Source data
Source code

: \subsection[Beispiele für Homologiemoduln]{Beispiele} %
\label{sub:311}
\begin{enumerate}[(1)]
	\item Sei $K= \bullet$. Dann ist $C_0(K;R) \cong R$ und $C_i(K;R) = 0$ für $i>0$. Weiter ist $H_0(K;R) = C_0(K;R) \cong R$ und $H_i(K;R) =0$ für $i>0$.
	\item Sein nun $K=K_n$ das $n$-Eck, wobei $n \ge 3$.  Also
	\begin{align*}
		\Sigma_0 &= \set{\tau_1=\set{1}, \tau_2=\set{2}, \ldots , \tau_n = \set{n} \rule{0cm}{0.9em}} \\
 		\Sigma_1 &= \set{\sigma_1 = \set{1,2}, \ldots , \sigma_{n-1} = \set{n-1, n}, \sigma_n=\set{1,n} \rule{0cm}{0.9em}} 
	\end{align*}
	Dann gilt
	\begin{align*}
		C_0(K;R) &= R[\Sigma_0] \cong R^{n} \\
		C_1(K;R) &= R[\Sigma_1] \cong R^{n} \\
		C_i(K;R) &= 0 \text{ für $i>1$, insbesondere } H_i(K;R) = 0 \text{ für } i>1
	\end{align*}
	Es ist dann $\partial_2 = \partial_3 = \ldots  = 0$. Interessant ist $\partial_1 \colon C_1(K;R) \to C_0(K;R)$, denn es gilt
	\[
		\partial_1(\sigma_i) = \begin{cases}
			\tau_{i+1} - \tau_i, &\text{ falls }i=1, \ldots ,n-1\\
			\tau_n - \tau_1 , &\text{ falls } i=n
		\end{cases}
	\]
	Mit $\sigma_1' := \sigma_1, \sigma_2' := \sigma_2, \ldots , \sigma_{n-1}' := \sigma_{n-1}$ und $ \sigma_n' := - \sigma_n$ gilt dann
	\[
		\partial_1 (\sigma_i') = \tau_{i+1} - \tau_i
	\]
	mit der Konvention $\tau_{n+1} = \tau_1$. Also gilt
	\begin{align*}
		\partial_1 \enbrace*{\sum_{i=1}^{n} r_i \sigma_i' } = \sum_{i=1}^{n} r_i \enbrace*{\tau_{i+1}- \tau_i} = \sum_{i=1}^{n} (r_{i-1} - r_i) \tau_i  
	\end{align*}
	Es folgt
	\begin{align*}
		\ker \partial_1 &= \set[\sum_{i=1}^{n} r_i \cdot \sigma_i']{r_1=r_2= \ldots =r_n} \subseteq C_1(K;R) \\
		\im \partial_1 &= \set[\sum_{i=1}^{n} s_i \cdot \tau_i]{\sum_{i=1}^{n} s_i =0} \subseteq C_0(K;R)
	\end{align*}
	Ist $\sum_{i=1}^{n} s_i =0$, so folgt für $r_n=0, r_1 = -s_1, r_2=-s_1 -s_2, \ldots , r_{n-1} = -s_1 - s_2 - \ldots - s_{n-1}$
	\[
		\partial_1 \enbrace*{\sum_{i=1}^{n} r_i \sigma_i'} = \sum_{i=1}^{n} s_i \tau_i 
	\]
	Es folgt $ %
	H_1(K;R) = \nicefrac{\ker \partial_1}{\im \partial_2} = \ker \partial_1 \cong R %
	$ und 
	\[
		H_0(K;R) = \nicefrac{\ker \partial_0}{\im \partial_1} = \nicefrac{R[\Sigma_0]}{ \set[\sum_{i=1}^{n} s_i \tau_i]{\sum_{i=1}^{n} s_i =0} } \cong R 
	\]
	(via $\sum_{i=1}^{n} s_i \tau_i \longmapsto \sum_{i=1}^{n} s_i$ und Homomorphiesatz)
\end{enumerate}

**Task to complete**
Exactly as they appear above, output the lines of the data from the first through the one that contains "und $H_i(K;R) =0$ für $i>0$.", and only those lines.

**Task result**
Source code

: \subsection[Beispiele für Homologiemoduln]{Beispiele} %
\label{sub:311}
\begin{enumerate}[(1)]
	\item Sei $K= \bullet$. Dann ist $C_0(K;R) \cong R$ und $C_i(K;R) = 0$ für $i>0$. Weiter ist $H_0(K;R) = C_0(K;R) \cong R$ und $H_i(K;R) =0$ für $i>0$.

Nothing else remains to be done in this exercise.